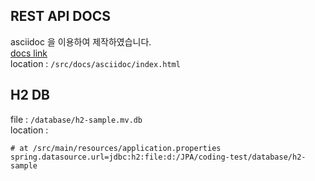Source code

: 

## REST API DOCS
asciidoc 을 이용하여 제작하였습니다.    
[docs link](src/docs/asciidoc/index.html)    
location :  `/src/docs/asciidoc/index.html`

## H2 DB
file : `/database/h2-sample.mv.db`  
location : 
```properties
# at /src/main/resources/application.properties
spring.datasource.url=jdbc:h2:file:d:/JPA/coding-test/database/h2-sample
```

────

Exercise description ::
In the material above, find each line that contains the word "index", and select it.

Written response ::
[docs link](src/docs/asciidoc/index.html)    
location :  `/src/docs/asciidoc/index.html`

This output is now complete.